The Bank Austria Kunstforum Wien is devoting its major 2020 autumn exhibition to an artist who until now was a rare guest in the Austrian capital: Gerhard Richter (b. 1932 in Dresden), noted internationally as the most important living painter, will show a comprehensive retrospective of his landscapes in the Kunstforum. It will be the first exhibition world wide that focuses so extensively and intensifly on this genre. Besides numerous oil paintings, the exhibition will show drawings, printed graphics, photography, artists’ books and objects that reflect the theme of “landscape” from the 1960s until today. It will include famous main works as well as those that were seldom or never previously shown to the public.

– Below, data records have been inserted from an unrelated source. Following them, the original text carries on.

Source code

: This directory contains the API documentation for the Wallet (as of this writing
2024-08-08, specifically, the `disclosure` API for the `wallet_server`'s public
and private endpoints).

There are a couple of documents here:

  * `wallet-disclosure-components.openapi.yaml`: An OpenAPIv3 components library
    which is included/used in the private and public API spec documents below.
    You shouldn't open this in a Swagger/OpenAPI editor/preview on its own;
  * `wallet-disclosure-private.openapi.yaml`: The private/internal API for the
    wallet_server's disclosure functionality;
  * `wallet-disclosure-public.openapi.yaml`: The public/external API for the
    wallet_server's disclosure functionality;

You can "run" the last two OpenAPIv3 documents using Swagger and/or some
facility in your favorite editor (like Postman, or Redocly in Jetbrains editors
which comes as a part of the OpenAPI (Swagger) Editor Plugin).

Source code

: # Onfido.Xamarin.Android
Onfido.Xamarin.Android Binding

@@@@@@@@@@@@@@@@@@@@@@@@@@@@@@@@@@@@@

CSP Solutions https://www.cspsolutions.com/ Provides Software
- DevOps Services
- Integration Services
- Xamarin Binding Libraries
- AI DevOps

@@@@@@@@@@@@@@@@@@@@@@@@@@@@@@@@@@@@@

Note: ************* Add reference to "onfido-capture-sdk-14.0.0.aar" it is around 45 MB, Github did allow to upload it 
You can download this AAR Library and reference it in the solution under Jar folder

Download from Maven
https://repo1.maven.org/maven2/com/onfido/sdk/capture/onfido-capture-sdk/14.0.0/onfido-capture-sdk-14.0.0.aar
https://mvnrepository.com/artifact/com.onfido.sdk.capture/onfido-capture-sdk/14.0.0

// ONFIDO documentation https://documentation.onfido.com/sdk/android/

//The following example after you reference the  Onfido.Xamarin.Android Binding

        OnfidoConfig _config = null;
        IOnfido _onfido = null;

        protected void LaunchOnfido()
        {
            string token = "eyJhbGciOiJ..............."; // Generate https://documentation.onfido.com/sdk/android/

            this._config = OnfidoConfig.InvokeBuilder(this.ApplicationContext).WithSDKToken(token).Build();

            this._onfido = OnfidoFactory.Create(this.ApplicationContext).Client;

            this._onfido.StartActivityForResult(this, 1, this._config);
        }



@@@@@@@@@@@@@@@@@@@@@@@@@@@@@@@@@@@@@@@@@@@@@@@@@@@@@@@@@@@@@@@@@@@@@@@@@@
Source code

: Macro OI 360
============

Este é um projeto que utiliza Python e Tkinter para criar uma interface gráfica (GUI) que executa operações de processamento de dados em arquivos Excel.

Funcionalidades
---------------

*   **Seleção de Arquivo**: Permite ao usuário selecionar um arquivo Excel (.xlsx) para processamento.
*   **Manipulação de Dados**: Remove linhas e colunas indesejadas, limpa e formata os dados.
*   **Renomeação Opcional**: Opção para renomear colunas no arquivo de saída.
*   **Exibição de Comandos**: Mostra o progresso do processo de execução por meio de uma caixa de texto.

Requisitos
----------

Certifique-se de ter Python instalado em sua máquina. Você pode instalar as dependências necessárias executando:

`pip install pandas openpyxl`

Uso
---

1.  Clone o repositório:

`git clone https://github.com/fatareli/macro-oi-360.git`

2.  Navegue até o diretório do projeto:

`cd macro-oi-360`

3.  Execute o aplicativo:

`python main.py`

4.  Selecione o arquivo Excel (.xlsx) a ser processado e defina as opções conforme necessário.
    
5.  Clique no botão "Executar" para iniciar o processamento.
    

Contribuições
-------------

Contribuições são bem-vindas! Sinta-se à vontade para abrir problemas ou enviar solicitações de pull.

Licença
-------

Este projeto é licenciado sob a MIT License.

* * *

The exhibition is structured into five major thematic sections and starts out with the landscapes that Richter produced based on his own photographic motifs or those he found by chance and which, in their sectional character, pictorial composition and colouring, show a decidedly photographic aesthetic. Richter expresses a “yearning” and “dream of classical order and the Golden Age” in numerous atmospheric landscapes, reminsicent of the art of Caspar David Friedrich. Richter contemplates on the lost potential of a painting style as it might have been practised in the Romantic age. He calls his pictures “cuckoo’s eggs” because they are experienced as romantic but cannot continue Friedrich’s spiritual tradition. The landscape plays a key role also as regards the development of Richter’s abstract painting: especially in the 1960s and 1970s he produced strongly abstracted pictures of mountains, parks, constellations and the sea. These works oscillate between realistically rendered landscapes and a subjective use of the paint material in broad, pastose brush strokes. In the 1970s and 1990s Richter created landscapes also in the form of fictional constructs that in reality could scarcely or not at all exist. Sea, mountain and cloud pictures were juxtaposed as motifs so that in their size or constellation they suggest a totality of nature that goes beyond all real experience. Richter seems to be questing after the aesthetic category of the sublime in these visionary concepts. Finally the exhibition presents his works of abstract overpainting: oil paint was applied onto the surface of landscape paintings, photographs and printed graphics in non-representational form. The two simultaneous levels of reality paradoxically become bonded in a close, subtle symbiosis: they seem to be an interconnected unity, with a charged tension generated by the clear opposition of the different forms of production. This results in a surprising ambivalence between realism and non-objectivity, of seeming and reality.
Important international loaners, including the MoMA New York and the Art Institute Chicago, also many top-class private collections, are supporting the exhibition project, which has been in preparation for many years. The show will have around a hundred and fifty works on display and is being organised with the generous help of Gerhard Richter and in cooperation with the Kunsthaus Zurich.